▶ Problem to solve
Where an entry holds an image, leave the image out; otherwise reproduce the entry exactly.

Stored data

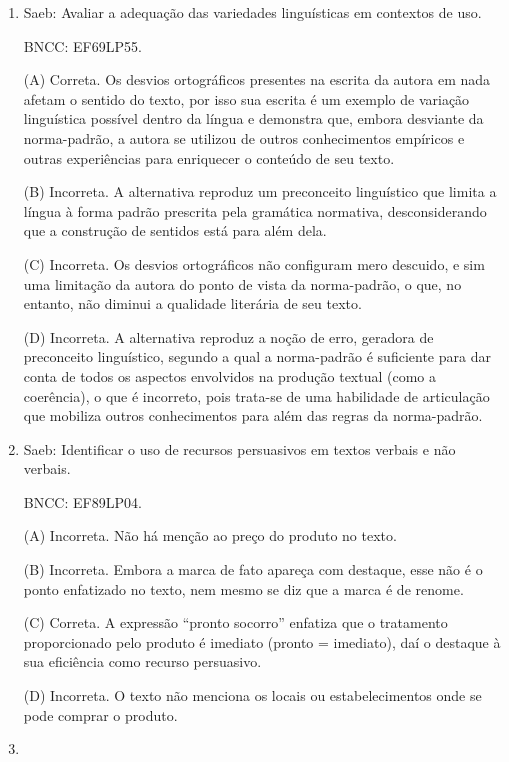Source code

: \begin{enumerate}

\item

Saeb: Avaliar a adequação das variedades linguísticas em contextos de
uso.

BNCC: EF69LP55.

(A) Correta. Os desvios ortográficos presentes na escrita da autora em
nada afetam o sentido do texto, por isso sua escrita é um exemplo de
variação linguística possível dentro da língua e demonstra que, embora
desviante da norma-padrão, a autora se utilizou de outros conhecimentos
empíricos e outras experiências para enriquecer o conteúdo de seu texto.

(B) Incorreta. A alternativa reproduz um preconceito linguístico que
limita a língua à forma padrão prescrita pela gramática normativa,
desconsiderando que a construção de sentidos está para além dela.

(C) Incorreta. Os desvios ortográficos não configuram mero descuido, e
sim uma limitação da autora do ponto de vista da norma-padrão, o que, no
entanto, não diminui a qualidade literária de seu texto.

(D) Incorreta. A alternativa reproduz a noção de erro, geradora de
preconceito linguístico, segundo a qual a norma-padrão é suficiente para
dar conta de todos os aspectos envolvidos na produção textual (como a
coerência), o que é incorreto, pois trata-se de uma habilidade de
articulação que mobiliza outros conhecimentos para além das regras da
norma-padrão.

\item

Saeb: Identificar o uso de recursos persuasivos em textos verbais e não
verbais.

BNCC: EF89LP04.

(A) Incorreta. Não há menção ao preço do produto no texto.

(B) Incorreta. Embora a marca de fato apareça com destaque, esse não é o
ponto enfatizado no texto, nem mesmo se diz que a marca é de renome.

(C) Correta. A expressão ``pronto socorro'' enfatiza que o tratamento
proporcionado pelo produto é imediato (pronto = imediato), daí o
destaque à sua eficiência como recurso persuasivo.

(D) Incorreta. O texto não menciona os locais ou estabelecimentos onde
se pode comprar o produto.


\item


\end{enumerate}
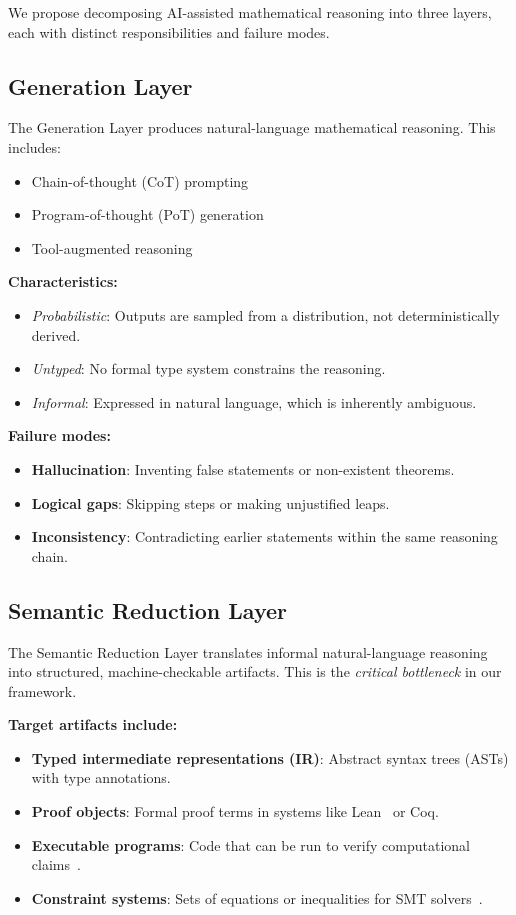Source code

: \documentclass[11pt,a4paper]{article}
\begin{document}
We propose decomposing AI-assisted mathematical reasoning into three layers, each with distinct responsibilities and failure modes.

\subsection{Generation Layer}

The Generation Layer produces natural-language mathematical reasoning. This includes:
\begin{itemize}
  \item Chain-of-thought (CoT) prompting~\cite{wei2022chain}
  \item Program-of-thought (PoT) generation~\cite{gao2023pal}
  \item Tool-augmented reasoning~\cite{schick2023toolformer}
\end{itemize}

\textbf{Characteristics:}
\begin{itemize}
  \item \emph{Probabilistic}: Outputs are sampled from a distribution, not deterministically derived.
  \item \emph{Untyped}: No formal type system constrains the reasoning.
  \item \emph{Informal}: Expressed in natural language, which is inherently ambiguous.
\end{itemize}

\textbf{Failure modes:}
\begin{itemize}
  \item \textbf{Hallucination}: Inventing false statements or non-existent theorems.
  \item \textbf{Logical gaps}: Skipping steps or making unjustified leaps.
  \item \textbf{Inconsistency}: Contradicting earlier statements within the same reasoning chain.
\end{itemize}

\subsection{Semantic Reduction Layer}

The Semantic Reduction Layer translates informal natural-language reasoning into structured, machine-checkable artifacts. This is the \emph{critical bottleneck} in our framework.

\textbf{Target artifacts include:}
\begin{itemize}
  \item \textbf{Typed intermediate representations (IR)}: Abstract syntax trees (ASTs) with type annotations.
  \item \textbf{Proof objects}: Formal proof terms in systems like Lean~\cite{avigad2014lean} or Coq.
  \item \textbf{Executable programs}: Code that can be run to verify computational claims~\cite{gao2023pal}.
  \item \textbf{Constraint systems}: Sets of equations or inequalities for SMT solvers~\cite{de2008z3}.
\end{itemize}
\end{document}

▶ Answer to this exercise
Source code

: \begin{enumerate}

\item

Saeb: Avaliar a adequação das variedades linguísticas em contextos de
uso.

BNCC: EF69LP55.

(A) Correta. Os desvios ortográficos presentes na escrita da autora em
nada afetam o sentido do texto, por isso sua escrita é um exemplo de
variação linguística possível dentro da língua e demonstra que, embora
desviante da norma-padrão, a autora se utilizou de outros conhecimentos
empíricos e outras experiências para enriquecer o conteúdo de seu texto.

(B) Incorreta. A alternativa reproduz um preconceito linguístico que
limita a língua à forma padrão prescrita pela gramática normativa,
desconsiderando que a construção de sentidos está para além dela.

(C) Incorreta. Os desvios ortográficos não configuram mero descuido, e
sim uma limitação da autora do ponto de vista da norma-padrão, o que, no
entanto, não diminui a qualidade literária de seu texto.

(D) Incorreta. A alternativa reproduz a noção de erro, geradora de
preconceito linguístico, segundo a qual a norma-padrão é suficiente para
dar conta de todos os aspectos envolvidos na produção textual (como a
coerência), o que é incorreto, pois trata-se de uma habilidade de
articulação que mobiliza outros conhecimentos para além das regras da
norma-padrão.

\item

Saeb: Identificar o uso de recursos persuasivos em textos verbais e não
verbais.

BNCC: EF89LP04.

(A) Incorreta. Não há menção ao preço do produto no texto.

(B) Incorreta. Embora a marca de fato apareça com destaque, esse não é o
ponto enfatizado no texto, nem mesmo se diz que a marca é de renome.

(C) Correta. A expressão ``pronto socorro'' enfatiza que o tratamento
proporcionado pelo produto é imediato (pronto = imediato), daí o
destaque à sua eficiência como recurso persuasivo.

(D) Incorreta. O texto não menciona os locais ou estabelecimentos onde
se pode comprar o produto.


\item


\end{enumerate}
Source code

: \documentclass[11pt,a4paper]{article}
\begin{document}
We propose decomposing AI-assisted mathematical reasoning into three layers, each with distinct responsibilities and failure modes.

\subsection{Generation Layer}

The Generation Layer produces natural-language mathematical reasoning. This includes:
\begin{itemize}
  \item Chain-of-thought (CoT) prompting~\cite{wei2022chain}
  \item Program-of-thought (PoT) generation~\cite{gao2023pal}
  \item Tool-augmented reasoning~\cite{schick2023toolformer}
\end{itemize}

\textbf{Characteristics:}
\begin{itemize}
  \item \emph{Probabilistic}: Outputs are sampled from a distribution, not deterministically derived.
  \item \emph{Untyped}: No formal type system constrains the reasoning.
  \item \emph{Informal}: Expressed in natural language, which is inherently ambiguous.
\end{itemize}

\textbf{Failure modes:}
\begin{itemize}
  \item \textbf{Hallucination}: Inventing false statements or non-existent theorems.
  \item \textbf{Logical gaps}: Skipping steps or making unjustified leaps.
  \item \textbf{Inconsistency}: Contradicting earlier statements within the same reasoning chain.
\end{itemize}

\subsection{Semantic Reduction Layer}

The Semantic Reduction Layer translates informal natural-language reasoning into structured, machine-checkable artifacts. This is the \emph{critical bottleneck} in our framework.

\textbf{Target artifacts include:}
\begin{itemize}
  \item \textbf{Typed intermediate representations (IR)}: Abstract syntax trees (ASTs) with type annotations.
  \item \textbf{Proof objects}: Formal proof terms in systems like Lean~\cite{avigad2014lean} or Coq.
  \item \textbf{Executable programs}: Code that can be run to verify computational claims~\cite{gao2023pal}.
  \item \textbf{Constraint systems}: Sets of equations or inequalities for SMT solvers~\cite{de2008z3}.
\end{itemize}
\end{document}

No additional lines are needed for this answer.